_WHAT YOU NEED TO DO_.
Your task is to print, exactly and only, the lines from the start of the entries below through the line with "# finding commands". Include both ends, but skip the pictures.

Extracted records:
----------
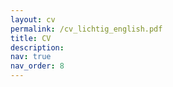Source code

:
 ```yaml
---
layout: cv
permalink: /cv_lichtig_english.pdf
title: CV
description:
nav: true
nav_order: 8
---
```

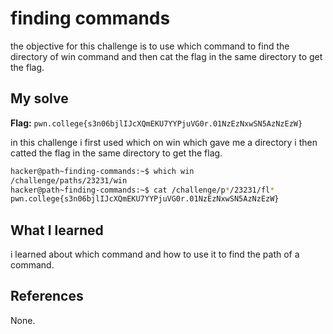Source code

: # finding commands
the objective for this challenge is to use which command to find the directory of win command and then cat the flag in the same directory to get the flag.

## My solve
**Flag:** `pwn.college{s3n06bjlIJcXQmEKU7YYPjuVG0r.01NzEzNxwSN5AzNzEzW}`

in this challenge i first used which on win which gave me a directory i then catted the flag in the same directory to get the flag.
```bash
hacker@path~finding-commands:~$ which win
/challenge/paths/23231/win
hacker@path~finding-commands:~$ cat /challenge/p*/23231/fl*
pwn.college{s3n06bjlIJcXQmEKU7YYPjuVG0r.01NzEzNxwSN5AzNzEzW}
```

## What I learned
i learned about which command and how to use it to find the path of a command.

## References 
None.
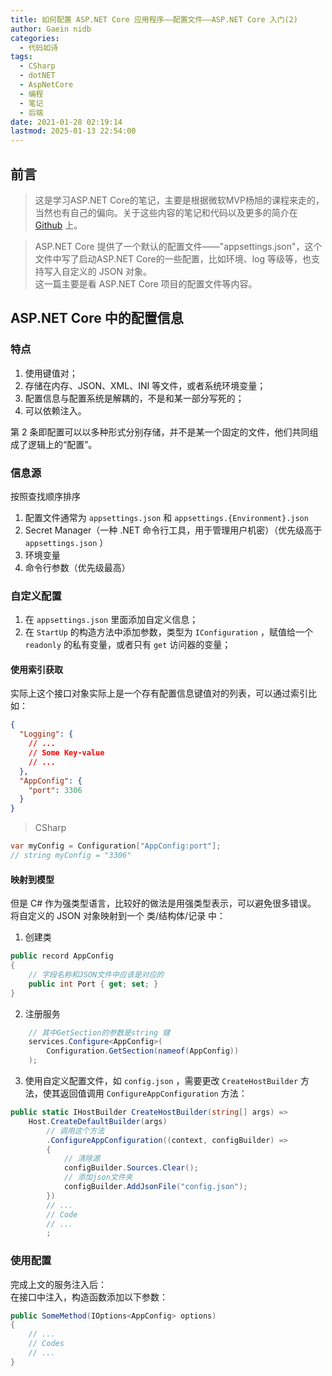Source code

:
 ```yaml
---
title: 如何配置 ASP.NET Core 应用程序——配置文件——ASP.NET Core 入门(2)
author: Gaein nidb
categories:
  - 代码如诗
tags:
  - CSharp
  - dotNET
  - AspNetCore
  - 编程
  - 笔记
  - 后端
date: 2021-01-28 02:19:14
lastmod: 2025-01-13 22:54:00
---
```


## 前言

> 这是学习ASP.NET Core的笔记，主要是根据微软MVP杨旭的课程来走的，当然也有自己的偏向。关于这些内容的笔记和代码以及更多的简介在 [Github](https://github.com/nidbCN/ASP.NET-Core-Note) 上。

> ASP.NET Core 提供了一个默认的配置文件——"appsettings.json"，这个文件中写了启动ASP.NET Core的一些配置，比如环境、log 等级等，也支持写入自定义的 JSON 对象。  
> 这一篇主要是看 ASP.NET Core 项目的配置文件等内容。

## ASP.NET Core 中的配置信息

### 特点

1. 使用键值对；
2. 存储在内存、JSON、XML、INI 等文件，或者系统环境变量；
3. 配置信息与配置系统是解耦的，不是和某一部分写死的；
4. 可以依赖注入。

第 2 条即配置可以以多种形式分别存储，并不是某一个固定的文件，他们共同组成了逻辑上的“配置”。

### 信息源

按照查找顺序排序

1. 配置文件通常为 `appsettings.json` 和 `appsettings.{Environment}.json`
2. Secret Manager（一种 .NET 命令行工具，用于管理用户机密）（优先级高于 `appsettings.json` ）
3. 环境变量
4. 命令行参数（优先级最高）

### 自定义配置

1. 在 `appsettings.json` 里面添加自定义信息；
2. 在 `StartUp` 的构造方法中添加参数，类型为 `IConfiguration` ，赋值给一个 `readonly` 的私有变量，或者只有 `get` 访问器的变量；

#### 使用索引获取

实际上这个接口对象实际上是一个存有配置信息键值对的列表，可以通过索引比如：  

```json
{
  "Logging": {
    // ...
    // Some Key-value
    // ...
  },
  "AppConfig": {
    "port": 3306
  }
}
```

> CSharp

```cs
var myConfig = Configuration["AppConfig:port"];
// string myConfig = "3306"
```

#### 映射到模型

但是 C# 作为强类型语言，比较好的做法是用强类型表示，可以避免很多错误。  
将自定义的 JSON 对象映射到一个 类/结构体/记录 中：

1. 创建类

```cs
public record AppConfig
{
    // 字段名称和JSON文件中应该是对应的
    public int Port { get; set; }
}
```

2. 注册服务

```cs
    // 其中GetSection的参数是string 键
    services.Configure<AppConfig>(
        Configuration.GetSection(nameof(AppConfig))
    );
```

3. 使用自定义配置文件，如 `config.json` ，需要更改 `CreateHostBuilder` 方法，使其返回值调用 `ConfigureAppConfiguration` 方法：

```cs
public static IHostBuilder CreateHostBuilder(string[] args) =>
    Host.CreateDefaultBuilder(args)
        // 调用这个方法
        .ConfigureAppConfiguration((context, configBuilder) =>
        {
            // 清除源
            configBuilder.Sources.Clear();
            // 添加json文件夹
            configBuilder.AddJsonFile("config.json");
        })
        // ...
        // Code
        // ...
        ;
```

### 使用配置

完成上文的服务注入后：  
在接口中注入，构造函数添加以下参数：

```cs
public SomeMethod(IOptions<AppConfig> options)
{
    // ...
    // Codes
    // ...
}
```
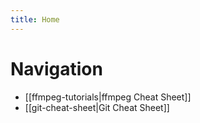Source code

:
 ```yaml
---
title: Home
---
```

# Navigation
- [[ffmpeg-tutorials|ffmpeg Cheat Sheet]]
- [[git-cheat-sheet|Git Cheat Sheet]]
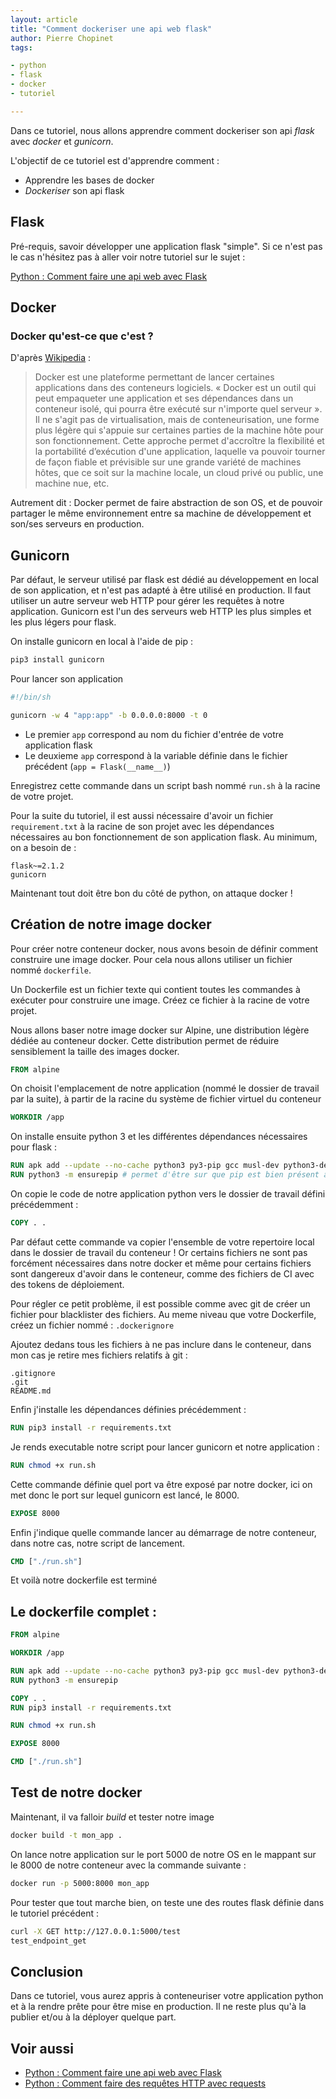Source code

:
 ```yaml
---
layout: article
title: "Comment dockeriser une api web flask"
author: Pierre Chopinet
tags:

- python
- flask
- docker
- tutoriel

---
```


Dans ce tutoriel, nous allons apprendre comment dockeriser son api _flask_
avec _docker_ et _gunicorn_.
<!--more-->

L'objectif de ce tutoriel est d'apprendre comment :

- Apprendre les bases de docker
- _Dockeriser_ son api flask

## Flask

Pré-requis, savoir développer une application flask "simple". Si ce n'est pas le
cas n'hésitez pas à aller voir notre tutoriel sur le sujet :

[Python : Comment faire une api web avec Flask](https://blog.jaaj.dev/2021/04/20/Comment-faire-une-api-web-en-python.html)

## Docker

### Docker qu'est-ce que c'est ?

D'après [Wikipedia](https://fr.wikipedia.org/wiki/Docker_(logiciel)) :
> Docker est une plateforme permettant de lancer certaines applications dans des
> conteneurs logiciels. « Docker est un outil qui peut empaqueter une
> application
> et ses dépendances dans un conteneur isolé, qui pourra être exécuté sur
> n'importe quel serveur ». Il ne s'agit pas de virtualisation, mais de
> conteneurisation, une forme plus légère qui s'appuie sur certaines parties de
> la
> machine hôte pour son fonctionnement. Cette approche permet d'accroître la
> flexibilité et la portabilité d’exécution d'une application, laquelle va
> pouvoir
> tourner de façon fiable et prévisible sur une grande variété de machines
> hôtes,
> que ce soit sur la machine locale, un cloud privé ou public, une machine nue,
> etc.

Autrement dit : Docker permet de faire abstraction de son OS, et de pouvoir
partager le même environnement entre sa machine de développement et son/ses
serveurs en production.

## Gunicorn

Par défaut, le serveur utilisé par flask est dédié au développement en local de
son application, et n'est pas adapté à être utilisé en production. Il faut
utiliser un autre serveur web HTTP pour gérer les requêtes à notre application.
Gunicorn est l'un des serveurs web HTTP les plus simples et les plus légers pour
flask.

On installe gunicorn en local à l'aide de pip :
```bash
pip3 install gunicorn
```

Pour lancer son application
```bash
#!/bin/sh

gunicorn -w 4 "app:app" -b 0.0.0.0:8000 -t 0
```

- Le premier `app` correspond au nom du fichier d'entrée de votre application
  flask
- Le deuxieme `app` correspond à la variable définie dans le fichier
  précédent (`app = Flask(__name__)`)

Enregistrez cette commande dans un script bash nommé `run.sh` à la racine de
votre projet.

Pour la suite du tutoriel, il est aussi nécessaire d'avoir un fichier `requirement.txt` à la racine de son projet avec les dépendances nécessaires au bon fonctionnement de son application flask. Au minimum, on a besoin de :
```
flask~=2.1.2
gunicorn
```
Maintenant tout doit être bon du côté de python, on attaque docker !

## Création de notre image docker

Pour créer notre conteneur docker, nous avons besoin de définir comment
construire une image docker. Pour cela nous allons utiliser un fichier
nommé `dockerfile`.

Un Dockerfile est un fichier texte qui contient toutes les commandes à exécuter
pour construire une image.
Créez ce fichier à la racine de votre projet.

Nous allons baser notre image docker sur Alpine, une distribution légère dédiée
au
conteneur docker. Cette distribution permet de réduire sensiblement la taille
des images docker.

```dockerfile
FROM alpine
```

On choisit l'emplacement de notre application (nommé le dossier de travail par
la suite), à partir de la racine du système de fichier virtuel du conteneur

```dockerfile
WORKDIR /app
```

On installe ensuite python 3 et les différentes dépendances nécessaires pour
flask :

```dockerfile
RUN apk add --update --no-cache python3 py3-pip gcc musl-dev python3-dev libffi-dev openssl-dev
RUN python3 -m ensurepip # permet d'être sur que pip est bien présent avec python
```

On copie le code de notre application python vers le dossier de travail défini
précédemment :

```dockerfile
COPY . .
```

Par défaut cette commande va copier l'ensemble de votre repertoire local dans le
dossier de travail du conteneur ! Or certains fichiers ne sont pas forcément
nécessaires dans notre docker et même pour certains fichiers sont dangereux
d'avoir dans le conteneur, comme des fichiers de CI avec des tokens de
déploiement.

Pour régler ce petit problème, il est possible comme avec git de créer un
fichier pour blacklister des fichiers. Au meme niveau que votre Dockerfile,
créez un fichier nommé : `.dockerignore`

Ajoutez dedans tous les fichiers à ne pas inclure dans le conteneur, dans mon
cas je retire mes fichiers relatifs à git :

```dockerignore
.gitignore
.git
README.md
```

Enfin j'installe les dépendances définies précédemment :

```dockerfile
RUN pip3 install -r requirements.txt
```

Je rends executable notre script pour lancer gunicorn et notre application :

```dockerfile
RUN chmod +x run.sh
```

Cette commande définie quel port va être exposé par notre docker, ici on met
donc le port sur lequel gunicorn est lancé, le 8000.

```dockerfile
EXPOSE 8000
```

Enfin j'indique quelle commande lancer au démarrage de notre conteneur, dans
notre cas, notre script de lancement.

```dockerfile
CMD ["./run.sh"]
```

Et voilà notre dockerfile est terminé

## Le dockerfile complet :

```dockerfile
FROM alpine

WORKDIR /app

RUN apk add --update --no-cache python3 py3-pip gcc musl-dev python3-dev libffi-dev openssl-dev
RUN python3 -m ensurepip

COPY . .
RUN pip3 install -r requirements.txt

RUN chmod +x run.sh

EXPOSE 8000

CMD ["./run.sh"]
```

## Test de notre docker

Maintenant, il va falloir _build_ et tester notre image

```bash
docker build -t mon_app .
```

On lance notre application sur le port 5000 de notre OS en le mappant sur le
8000 de notre conteneur avec la commande suivante :

```bash
docker run -p 5000:8000 mon_app
```

Pour tester que tout marche bien, on teste une des routes flask définie dans le
tutoriel précédent :

```bash
curl -X GET http://127.0.0.1:5000/test
test_endpoint_get
```

## Conclusion

Dans ce tutoriel, vous aurez appris à conteneuriser votre application python et
à
la rendre prête pour être mise en production. Il ne reste plus qu'à la publier
et/ou à la déployer quelque part.

## Voir aussi

- [Python : Comment faire une api web avec Flask](https://blog.jaaj.dev/2021/04/20/Comment-faire-une-api-web-en-python.html)
- [Python : Comment faire des requêtes HTTP avec requests](https://blog.jaaj.dev/2020/05/22/Comment-faire-des-requetes-http-en-python-avec-requests.html)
----------
_RESPONSE BOX_.
Source code

:
 ```yaml
---
layout: cv
permalink: /cv_lichtig_english.pdf
title: CV
description:
nav: true
nav_order: 8
---
```

Source code

: # finding commands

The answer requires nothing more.